Last summer, absolutely everyone was talking about ‘The Girl on the Train.’ The novel that seemed to come from nowhere described as a debut has surprised the book selling world like an un-scheduled train speeding along with no stop signal in sight. The writer, Sophie Hawkins has been a journalist for fifteen years and has churned out a couple of books under the pen name Amy Silvers. These were supposed to be frothy feel good romps, but one suspects from reading Girl on the Train, they probably didn’t feel so good to Hawkins.
Here, we see the assured writer who has found her genre, embraced it and made it her own. It has been a surprise success, written as Hawkins has said out of desperation. It was a last chance to ‘make it,’ in the publishing world.

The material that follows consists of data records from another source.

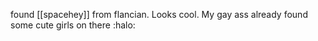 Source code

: found [[spacehey]] from flancian. Looks cool. My gay ass already found some cute girls on there :halo:
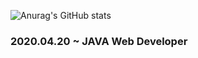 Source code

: ![Anurag's GitHub stats](https://github-readme-stats.vercel.app/api?username=deneb1593&theme=dark&show_icons=true)

<!--
**DENEB1593/deneb1593** is a ✨ _special_ ✨ repository because its `README.md` (this file) appears on your GitHub profile.

Here are some ideas to get you started:

- 🔭 I’m currently working on ...
- 🌱 I’m currently learning ...
- 👯 I’m looking to collaborate on ...
- 🤔 I’m looking for help with ...
- 💬 Ask me about ...
- 📫 How to reach me: ...
- 😄 Pronouns: ...
- ⚡ Fun fact: ...
-->
### 2020.04.20 ~ JAVA Web Developer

Hawkins has succeeded on a grand scale. She has made it. Certainly in terms of sales which will please publishers, agents and booksellers across the globe. The novel, in hardback and eBook formats hit the top spot of the New York Times Bestseller lists. On reading the novel, one has to say she has truly made it, in the sense that truly counts for any writer worth their salt. Hawkins has churned out, not just a nice littler earner, but also a stylish thriller that is well written and crosses the divide easily between the genre thriller and thoroughly decent fiction.

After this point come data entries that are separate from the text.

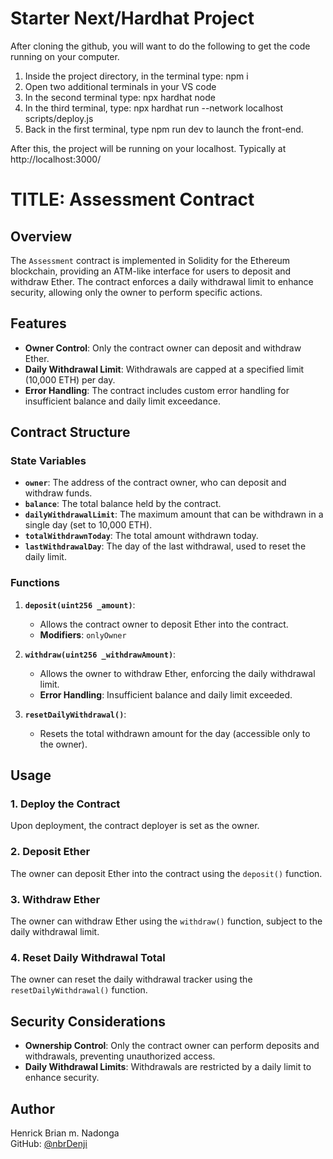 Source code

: # Starter Next/Hardhat Project

After cloning the github, you will want to do the following to get the code running on your computer.

1. Inside the project directory, in the terminal type: npm i
2. Open two additional terminals in your VS code
3. In the second terminal type: npx hardhat node
4. In the third terminal, type: npx hardhat run --network localhost scripts/deploy.js
5. Back in the first terminal, type npm run dev to launch the front-end.

After this, the project will be running on your localhost. 
Typically at http://localhost:3000/

# TITLE: Assessment Contract

## Overview

The `Assessment` contract is implemented in Solidity for the Ethereum blockchain, providing an ATM-like interface for users to deposit and withdraw Ether. The contract enforces a daily withdrawal limit to enhance security, allowing only the owner to perform specific actions.

## Features

- **Owner Control**: Only the contract owner can deposit and withdraw Ether.
- **Daily Withdrawal Limit**: Withdrawals are capped at a specified limit (10,000 ETH) per day.
- **Error Handling**: The contract includes custom error handling for insufficient balance and daily limit exceedance.

## Contract Structure

### State Variables

- **`owner`**: The address of the contract owner, who can deposit and withdraw funds.
- **`balance`**: The total balance held by the contract.
- **`dailyWithdrawalLimit`**: The maximum amount that can be withdrawn in a single day (set to 10,000 ETH).
- **`totalWithdrawnToday`**: The total amount withdrawn today.
- **`lastWithdrawalDay`**: The day of the last withdrawal, used to reset the daily limit.

### Functions

1. **`deposit(uint256 _amount)`**:
   - Allows the contract owner to deposit Ether into the contract.
   - **Modifiers**: `onlyOwner`

2. **`withdraw(uint256 _withdrawAmount)`**:
   - Allows the owner to withdraw Ether, enforcing the daily withdrawal limit.
   - **Error Handling**: Insufficient balance and daily limit exceeded.

3. **`resetDailyWithdrawal()`**:
   - Resets the total withdrawn amount for the day (accessible only to the owner).

## Usage

### 1. Deploy the Contract
Upon deployment, the contract deployer is set as the owner.

### 2. Deposit Ether
The owner can deposit Ether into the contract using the `deposit()` function.

### 3. Withdraw Ether
The owner can withdraw Ether using the `withdraw()` function, subject to the daily withdrawal limit.

### 4. Reset Daily Withdrawal Total
The owner can reset the daily withdrawal tracker using the `resetDailyWithdrawal()` function.

## Security Considerations

- **Ownership Control**: Only the contract owner can perform deposits and withdrawals, preventing unauthorized access.
- **Daily Withdrawal Limits**: Withdrawals are restricted by a daily limit to enhance security.

## Author

Henrick Brian m. Nadonga  
GitHub: [@nbrDenji](https://github.com/nrbDenji)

The story is told from three narrative viewpoints. All of them at best shaky and worst, we wonder about their reliability even for the characters themselves, which of course only adds to the building suspense for the reader. It is a stylish way to tell a tale, recently used by Gillian Flynn in Gone Girl and the fabulous Tana French across a range of her books. The sophisticated style not only marks out this novel from the plethora of whodunits and genre novels, but it also adds to the tension. At times, the reader feels the claustrophobia of London, of the summer hot train carriage, of the one rented room, so acutely that you have to breath deep and look to the sky. Tightly drawn characters, simple observations and those precarious narrators egg this on so we are afraid to pin our hopes and sometimes unsure of where to pin them.
The ‘hook’, like so many brilliant stories is simple, every day and slow cooking. There is a sense of menace in suburbia, and like the guards in Hamlet’s Denmark, we can’t figure out where this danger lies. Each of the protagonists are acutely trapped in lives they consider of their own making. The evolving story emancipates them from the mundane but dangerous jailor among them. The characters are so well conceived, you probably know a number of them already – but hopefully not all! If we feel that some are shadowy to begin with, we learn that all sorts of people and sometimes-even monsters love to live in the shadows – and sometimes they live in suburbia, which is much more unsettling.
This is a thoughtfully put together, insightful study of what it is to be married to someone you never really knew. It is a mystery thriller, stylish and brutal, but too absorbing to be overlooked. Now, I have to confess, that about a hundred pages in, I left it down for a week, my intentions unclear, but I delved headlong into something else. It drew me back though, and I’m glad I returned to it. Girl on the Train proved a satisfying read with a thorough pulling together of all the loose strings and if endings were not always happy, they were certainly just and satisfying. We are left with hope for the protagonist we wanted to root for all along.
Sophie Hawkins has another book under contract. It is a psychological thriller with siblings at its centre – and I for one am already looking forward to it!